> [WHAT YOU ARE ASKED TO DO]:
The string "scanner" may appear in lines of the listing. Report each line where it does.

> [DATA FOR THIS TASK]:
········
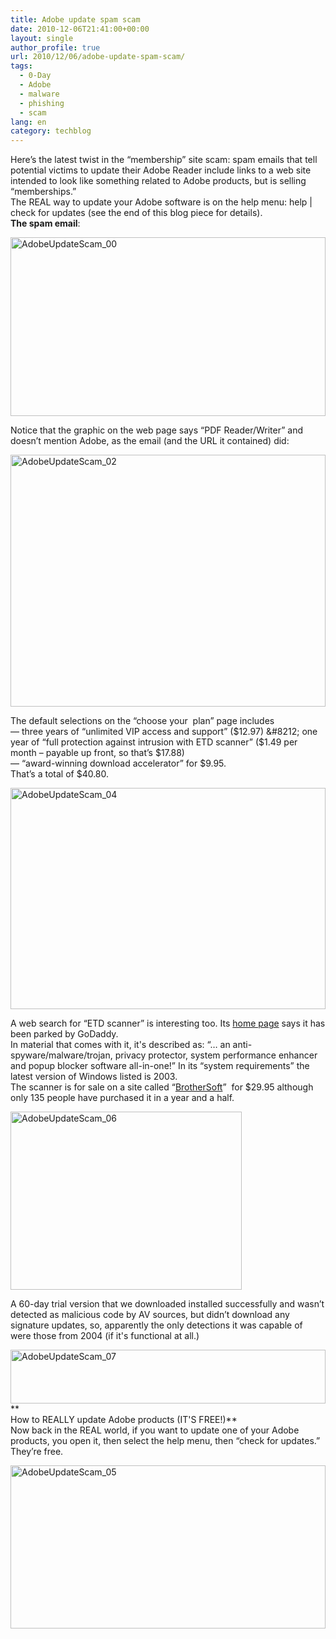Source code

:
 ```yaml
---
title: Adobe update spam scam
date: 2010-12-06T21:41:00+00:00
layout: single
author_profile: true
url: 2010/12/06/adobe-update-spam-scam/
tags:
  - 0-Day
  - Adobe
  - malware
  - phishing
  - scam
lang: en
category: techblog
---
```

Here’s the latest twist in the “membership” site scam: spam emails that tell potential victims to update their Adobe Reader include links to a web site intended to look like something related to Adobe products, but is selling “memberships.”  
The REAL way to update your Adobe software is on the help menu: help | check for updates (see the end of this blog piece for details).  
**The spam email**:

[<img title="AdobeUpdateScam_00" border="0" alt="AdobeUpdateScam_00" src="http://lh4.ggpht.com/_vaUVXcmC3OI/TP1RNxi3mMI/AAAAAAAADXc/qlCCXp7XA5U/AdobeUpdateScam_00_thumb%5B1%5D.jpg?imgmax=800" width="504" height="286" />](http://lh5.ggpht.com/_vaUVXcmC3OI/TP1RMGCbfGI/AAAAAAAADXY/-jGpzRHq-pE/s1600-h/AdobeUpdateScam_00%5B3%5D.jpg)

Notice that the graphic on the web page says “PDF Reader/Writer” and doesn’t mention Adobe, as the email (and the URL it contained) did:

[<img title="AdobeUpdateScam_02" border="0" alt="AdobeUpdateScam_02" src="http://lh4.ggpht.com/_vaUVXcmC3OI/TP1RWnYgxoI/AAAAAAAADXk/8kOPY43Lf7A/AdobeUpdateScam_02_thumb%5B1%5D.png?imgmax=800" width="504" height="403" />](http://lh3.ggpht.com/_vaUVXcmC3OI/TP1RRm9HReI/AAAAAAAADXg/epnE1M89AWU/s1600-h/AdobeUpdateScam_02%5B3%5D.png)

The default selections on the “choose your  plan” page includes  
&#8212; three years of “unlimited VIP access and support” ($12.97)  
&#8212; one year of “full protection against intrusion with ETD scanner” ($1.49 per month – payable up front, so that’s $17.88)  
&#8212; “award-winning download accelerator” for $9.95.  
That’s a total of $40.80.

[<img title="AdobeUpdateScam_04" border="0" alt="AdobeUpdateScam_04" src="http://lh4.ggpht.com/_vaUVXcmC3OI/TP1RcO3uBXI/AAAAAAAADXs/Ix21w38KjLE/AdobeUpdateScam_04_thumb%5B1%5D.png?imgmax=800" width="504" height="354" />](http://lh3.ggpht.com/_vaUVXcmC3OI/TP1RZL1lxbI/AAAAAAAADXo/W6PyqSPDf4w/s1600-h/AdobeUpdateScam_04%5B3%5D.png)

A web search for “ETD scanner” is interesting too. Its [home page](http://etdscanner.com/) says it has been parked by GoDaddy.  
In material that comes with it, it's described as: “&#8230; an anti-spyware/malware/trojan, privacy protector, system performance enhancer and popup blocker software all-in-one!” In its “system requirements” the latest version of Windows listed is 2003.  
The scanner is for sale on a site called “[BrotherSoft](http://www.brothersoft.com/etd-scanner-218261.html)”  for $29.95 although only 135 people have purchased it in a year and a half.

[<img title="AdobeUpdateScam_06" border="0" alt="AdobeUpdateScam_06" src="http://lh3.ggpht.com/_vaUVXcmC3OI/TP1Rfb5whDI/AAAAAAAADX0/NMg3QeRAOq4/AdobeUpdateScam_06_thumb%5B1%5D.png?imgmax=800" width="370" height="285" />](http://lh3.ggpht.com/_vaUVXcmC3OI/TP1RdIeBPHI/AAAAAAAADXw/mLAD58je_T4/s1600-h/AdobeUpdateScam_06%5B3%5D.png)

A 60-day trial version that we downloaded installed successfully and wasn’t detected as malicious code by AV sources, but didn’t download any signature updates, so, apparently the only detections it was capable of were those from 2004 (if it's functional at all.)

[<img title="AdobeUpdateScam_07" border="0" alt="AdobeUpdateScam_07" src="http://lh3.ggpht.com/_vaUVXcmC3OI/TP1RhnkvsHI/AAAAAAAADX8/L-DpxhphMxE/AdobeUpdateScam_07_thumb%5B1%5D.png?imgmax=800" width="504" height="86" />](http://lh6.ggpht.com/_vaUVXcmC3OI/TP1RgStrNDI/AAAAAAAADX4/q4ZFag0ykwA/s1600-h/AdobeUpdateScam_07%5B3%5D.png)  
     **  
How to REALLY update Adobe products (IT'S FREE!)**  
Now back in the REAL world, if you want to update one of your Adobe products, you open it, then select the help menu, then “check for updates.” They’re free.

[<img title="AdobeUpdateScam_05" border="0" alt="AdobeUpdateScam_05" src="http://lh4.ggpht.com/_vaUVXcmC3OI/TP1RmrS4dSI/AAAAAAAADYE/SiuH_i5L8aI/AdobeUpdateScam_05_thumb%5B1%5D.png?imgmax=800" width="504" height="261" />](http://lh4.ggpht.com/_vaUVXcmC3OI/TP1RjnHcBiI/AAAAAAAADYA/_ZTyYrWiE0o/s1600-h/AdobeUpdateScam_05%5B3%5D.png)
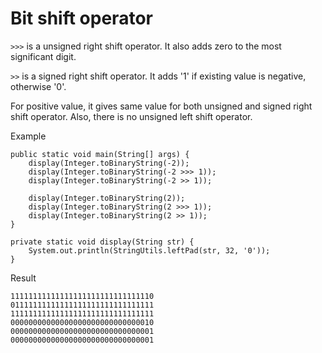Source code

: # Bit shift operator

`>>>` is a unsigned right shift operator. It also adds zero to the most significant digit.

`>>` is a signed right shift operator. It adds '1' if existing value is negative, otherwise '0'.

For positive value, it gives same value for both unsigned and signed right shift operator. Also, there is no unsigned left shift operator.

Example

```
public static void main(String[] args) {
    display(Integer.toBinaryString(-2));
    display(Integer.toBinaryString(-2 >>> 1));
    display(Integer.toBinaryString(-2 >> 1));

    display(Integer.toBinaryString(2));
    display(Integer.toBinaryString(2 >>> 1));
    display(Integer.toBinaryString(2 >> 1));
}

private static void display(String str) {
    System.out.println(StringUtils.leftPad(str, 32, '0'));
}
```

Result

```
11111111111111111111111111111110
01111111111111111111111111111111
11111111111111111111111111111111
00000000000000000000000000000010
00000000000000000000000000000001
00000000000000000000000000000001
```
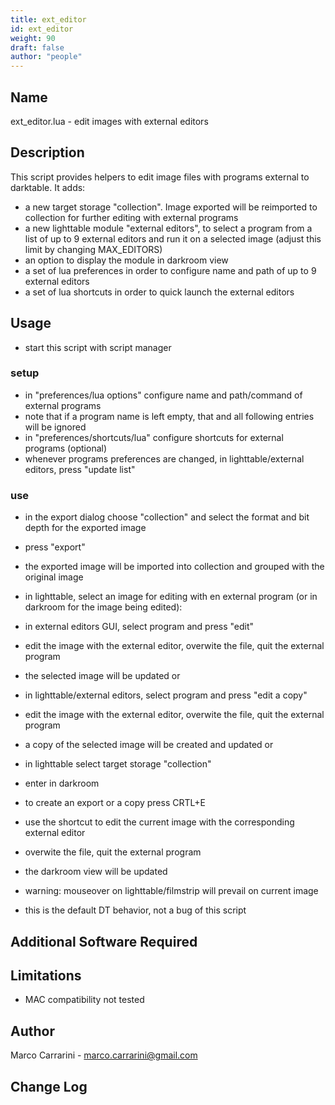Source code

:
 ```yaml
---
title: ext_editor
id: ext_editor
weight: 90
draft: false
author: "people"
---
```


## Name

ext_editor.lua - edit images with external editors

## Description

This script provides helpers to edit image files with programs external to darktable. It adds:
- a new target storage "collection". Image exported will be reimported to collection for further editing with external programs
- a new lighttable module "external editors", to select a program from a list of up to
9 external editors and run it on a selected image (adjust this limit by changing MAX_EDITORS)
- an option to display the module in darkroom view
- a set of lua preferences in order to configure name and path of up to 9 external editors
- a set of lua shortcuts in order to quick launch the external editors

## Usage

* start this script with script manager
  
### setup

* in "preferences/lua options" configure name and path/command of external programs
* note that if a program name is left empty, that and all following entries will be ignored
* in "preferences/shortcuts/lua" configure shortcuts for external programs (optional)
* whenever programs preferences are changed, in lighttable/external editors, press "update list"

### use

* in the export dialog choose "collection" and select the format and bit depth for the
   exported image
* press "export"
* the exported image will be imported into collection and grouped with the original image
      
* in lighttable, select an image for editing with en external program 
(or in darkroom for the image being edited):
* in external editors GUI, select program and press "edit"
* edit the image with the external editor, overwite the file, quit the external program
* the selected image will be updated
  or
* in lighttable/external editors, select program and press "edit a copy"
* edit the image with the external editor, overwite the file, quit the external program
* a copy of the selected image will be created and updated
  or
* in lighttable select target storage "collection"
* enter in darkroom
* to create an export or a copy press CRTL+E
* use the shortcut to edit the current image with the corresponding external editor
* overwite the file, quit the external program
* the darkroom view will be updated
    
* warning: mouseover on lighttable/filmstrip will prevail on current image
* this is the default DT behavior, not a bug of this script


## Additional Software Required


## Limitations

* MAC compatibility not tested

## Author

Marco Carrarini - marco.carrarini@gmail.com

## Change Log
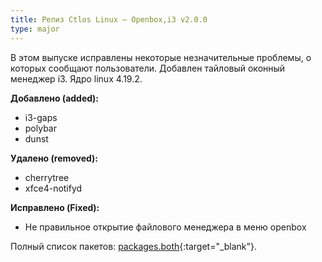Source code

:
 ```yaml
---
title: Релиз Ctlos Linux — Openbox,i3 v2.0.0
type: major
---
```


В этом выпуске исправлены некоторые незначительные проблемы, о которых сообщают пользователи. Добавлен тайловый оконный менеджер i3. Ядро linux 4.19.2.

**Добавлено (added):**

- i3-gaps
- polybar
- dunst

**Удалено (removed):**

- cherrytree
- xfce4-notifyd

**Исправлено (Fixed):**

- Не правильное открытие файлового менеджера в меню openbox

Полный список пакетов: [packages.both](https://github.com/ctlos/ctlosiso/blob/xfce/packages.both){:target="_blank"}.
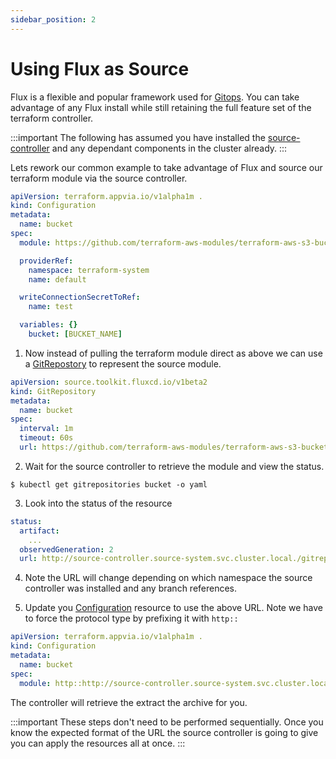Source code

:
 ```yaml
---
sidebar_position: 2
---
```


# Using Flux as Source

Flux is a flexible and popular framework used for [Gitops](https://en.wikipedia.org/wiki/DevOps#GitOps). You can take advantage of any Flux install while still retaining the full feature set of the terraform controller.

:::important
The following has assumed you have installed the [source-controller](https://github.com/fluxcd/source-controller) and any dependant components in the cluster already.
:::

Lets rework our common example to take advantage of Flux and source our terraform module via the source controller.

```yaml
apiVersion: terraform.appvia.io/v1alpha1m .
kind: Configuration
metadata:
  name: bucket
spec:
  module: https://github.com/terraform-aws-modules/terraform-aws-s3-bucket.git?ref=v3.1.0

  providerRef:
    namespace: terraform-system
    name: default

  writeConnectionSecretToRef:
    name: test

  variables: {}
    bucket: [BUCKET_NAME]
```

1. Now instead of pulling the terraform module direct as above we can use a [GitRepostory](https://fluxcd.io/docs/components/source/gitrepositories/) to represent the source module.

```yaml
apiVersion: source.toolkit.fluxcd.io/v1beta2
kind: GitRepository
metadata:
  name: bucket
spec:
  interval: 1m
  timeout: 60s
  url: https://github.com/terraform-aws-modules/terraform-aws-s3-bucket.git
```

2. Wait for the source controller to retrieve the module and view the status.

```shell
$ kubectl get gitrepositories bucket -o yaml
```

3. Look into the status of the resource

```yaml
status:
  artifact:
    ...
  observedGeneration: 2
  url: http://source-controller.source-system.svc.cluster.local./gitrepository/apps/terraform-aws-s3-bucket.git/latest.tar.gz
```

4. Note the URL will change depending on which namespace the source controller was installed and any branch references.

5. Update you [Configuration](docs/reference/configurations.terraform.appvia.io.md) resource to use the above URL. Note we have to force the protocol type by prefixing it with `http::`

```yaml
apiVersion: terraform.appvia.io/v1alpha1m .
kind: Configuration
metadata:
  name: bucket
spec:
  module: http::http://source-controller.source-system.svc.cluster.local/gitrepository/apps/terraform-aws-s3-bucket.git/latest.tar.gz
```

The controller will retrieve the extract the archive for you.

:::important
These steps don't need to be performed sequentially. Once you know the expected format of the URL the source controller is going to give you can apply the resources all at once.
:::
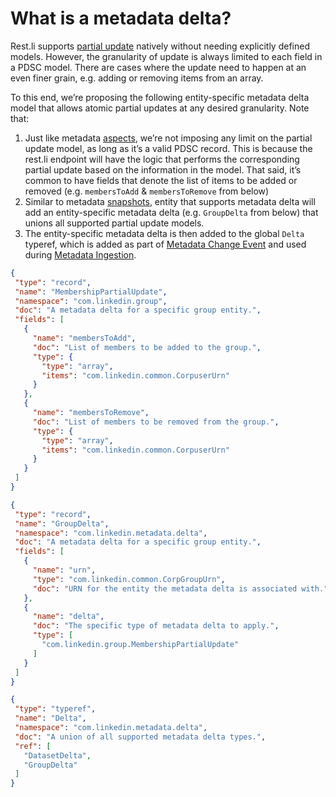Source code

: # What is a metadata delta?

Rest.li supports [partial update](https://linkedin.github.io/rest.li/user_guide/restli_server#partial_update) natively without needing explicitly defined models. 
However, the granularity of update is always limited to each field in a PDSC model. 
There are cases where the update need to happen at an even finer grain, e.g. adding or removing items from an array.

To this end, we’re proposing the following entity-specific metadata delta model that allows atomic partial updates at any desired granularity. 
Note that:
1. Just like metadata [aspects](aspect.md), we’re not imposing any limit on the partial update model, as long as it’s a valid PDSC record. 
This is because the rest.li endpoint will have the logic that performs the corresponding partial update based on the information in the model. 
That said, it’s common to have fields that denote the list of items to be added or removed (e.g. `membersToAdd` & `membersToRemove` from below)
2. Similar to metadata [snapshots](snapshot.md), entity that supports metadata delta will add an entity-specific metadata delta 
(e.g. `GroupDelta` from below) that unions all supported partial update models.
3. The entity-specific metadata delta is then added to the global `Delta` typeref, which is added as part of [Metadata Change Event](mxe.md#metadata-change-event-mce) and used during [Metadata Ingestion](../architecture/metadata-ingestion.md).

```json
{
 "type": "record",
 "name": "MembershipPartialUpdate",
 "namespace": "com.linkedin.group",
 "doc": "A metadata delta for a specific group entity.",
 "fields": [
   {
     "name": "membersToAdd",
     "doc": "List of members to be added to the group.",
     "type": {
       "type": "array",
       "items": "com.linkedin.common.CorpuserUrn"
     }
   },
   {
     "name": "membersToRemove",
     "doc": "List of members to be removed from the group.",
     "type": {
       "type": "array",
       "items": "com.linkedin.common.CorpuserUrn"
     }
   }
 ]
}
```

```json
{
 "type": "record",
 "name": "GroupDelta",
 "namespace": "com.linkedin.metadata.delta",
 "doc": "A metadata delta for a specific group entity.",
 "fields": [
   {
     "name": "urn",
     "type": "com.linkedin.common.CorpGroupUrn",
     "doc": "URN for the entity the metadata delta is associated with."
   },
   {
     "name": "delta",
     "doc": "The specific type of metadata delta to apply.",
     "type": [
       "com.linkedin.group.MembershipPartialUpdate"
     ]
   }
 ]
}
```

```json
{
 "type": "typeref",
 "name": "Delta",
 "namespace": "com.linkedin.metadata.delta",
 "doc": "A union of all supported metadata delta types.",
 "ref": [
   "DatasetDelta",
   "GroupDelta"
 ]
}
```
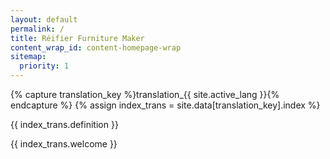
 ```yaml
---
layout: default
permalink: /
title: Réifier Furniture Maker
content_wrap_id: content-homepage-wrap
sitemap:
  priority: 1
---
```


{% capture translation_key %}translation_{{ site.active_lang }}{% endcapture %}
{% assign index_trans = site.data[translation_key].index %}

<div id="reify-definition-wrap">
<div id="reify-definition" markdown="1">
{{ index_trans.definition }}
</div>
</div>

{{ index_trans.welcome }}

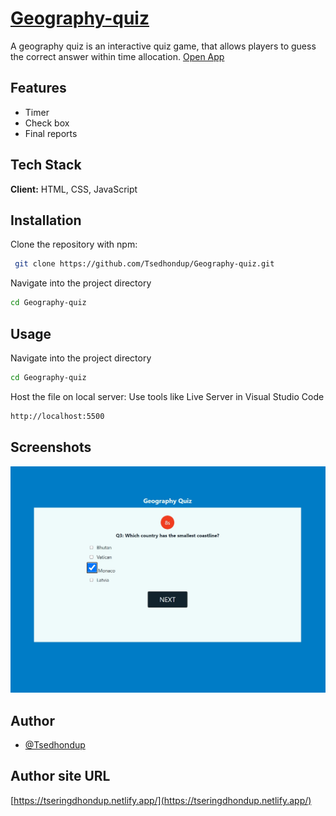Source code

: 
# [Geography-quiz](https://github.com/Tsedhondup/Geography-quiz.git) 


A geography quiz is an interactive quiz game, that allows players to guess the correct answer within time allocation. [Open App](https://tseringdhondupgeographyquiz.netlify.app/)
## Features

- Timer
- Check box
- Final reports
## Tech Stack

**Client:** HTML, CSS, JavaScript



## Installation

Clone the repository with npm:

```bash
 git clone https://github.com/Tsedhondup/Geography-quiz.git

```
Navigate into the project directory

```bash
cd Geography-quiz

```

    
## Usage
Navigate into the project directory
```bash
cd Geography-quiz
```
Host the file on local server: Use tools like Live Server in Visual Studio Code

```bash
http://localhost:5500
```

## Screenshots

![App Screenshot](https://raw.githubusercontent.com/Tsedhondup/Geography-quiz/refs/heads/main/app-screenshot.jpg)


## Author

- [@Tsedhondup](https://github.com/Tsedhondup)

## Author site URL
[https://tseringdhondup.netlify.app/](https://tseringdhondup.netlify.app/)
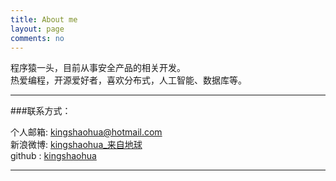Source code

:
 ```yaml
---
title: About me
layout: page
comments: no
---
```


程序猿一头，目前从事安全产品的相关开发。  
热爱编程，开源爱好者，喜欢分布式，人工智能、数据库等。		

----

###联系方式：        

个人邮箱: [kingshaohua@hotmail.com](kingshaohua@hotmail.com)     
新浪微博: [kingshaohua_来自地球](http://www.weibo.com/u/1669858824)  
github : [kingshaohua](https://github.com/kingshaohua)        

----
········
> [RESPONSE TO THIS EXERCISE]:
&#8212; one year of “full protection against intrusion with ETD scanner” ($1.49 per month – payable up front, so that’s $17.88)  
A web search for “ETD scanner” is interesting too. Its [home page](http://etdscanner.com/) says it has been parked by GoDaddy.  
The scanner is for sale on a site called “[BrotherSoft](http://www.brothersoft.com/etd-scanner-218261.html)”  for $29.95 although only 135 people have purchased it in a year and a half.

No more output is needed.